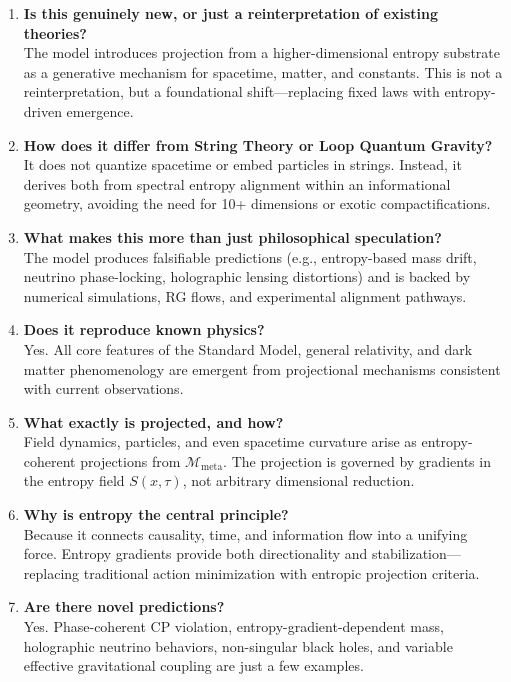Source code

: \documentclass[10.5pt,a4paper]{article}
\begin{document}
\begin{enumerate}
    \item \textbf{Is this genuinely new, or just a reinterpretation of existing theories?}\\
    The model introduces projection from a higher-dimensional entropy substrate as a generative mechanism for spacetime, matter, and constants. This is not a reinterpretation, but a foundational shift—replacing fixed laws with entropy-driven emergence.
    
    \item \textbf{How does it differ from String Theory or Loop Quantum Gravity?}\\
    It does not quantize spacetime or embed particles in strings. Instead, it derives both from spectral entropy alignment within an informational geometry, avoiding the need for 10+ dimensions or exotic compactifications.
    
    \item \textbf{What makes this more than just philosophical speculation?}\\
    The model produces falsifiable predictions (e.g., entropy-based mass drift, neutrino phase-locking, holographic lensing distortions) and is backed by numerical simulations, RG flows, and experimental alignment pathways.
    
    \item \textbf{Does it reproduce known physics?}\\
    Yes. All core features of the Standard Model, general relativity, and dark matter phenomenology are emergent from projectional mechanisms consistent with current observations.
    
    \item \textbf{What exactly is projected, and how?}\\
    Field dynamics, particles, and even spacetime curvature arise as entropy-coherent projections from \( \mathcal{M}_{\text{meta}} \). The projection is governed by gradients in the entropy field \( S(x,\tau) \), not arbitrary dimensional reduction.
    
    \item \textbf{Why is entropy the central principle?}\\
    Because it connects causality, time, and information flow into a unifying force. Entropy gradients provide both directionality and stabilization—replacing traditional action minimization with entropic projection criteria.
    
    \item \textbf{Are there novel predictions?}\\
    Yes. Phase-coherent CP violation, entropy-gradient-dependent mass, holographic neutrino behaviors, non-singular black holes, and variable effective gravitational coupling are just a few examples.
    

\end{enumerate}
\end{document}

**********

* _PROBLEM TO WORK ON_: Tally the lines above containing "predictions"; give only the number.

* _ANSWER FOR THIS EXERCISE_: 2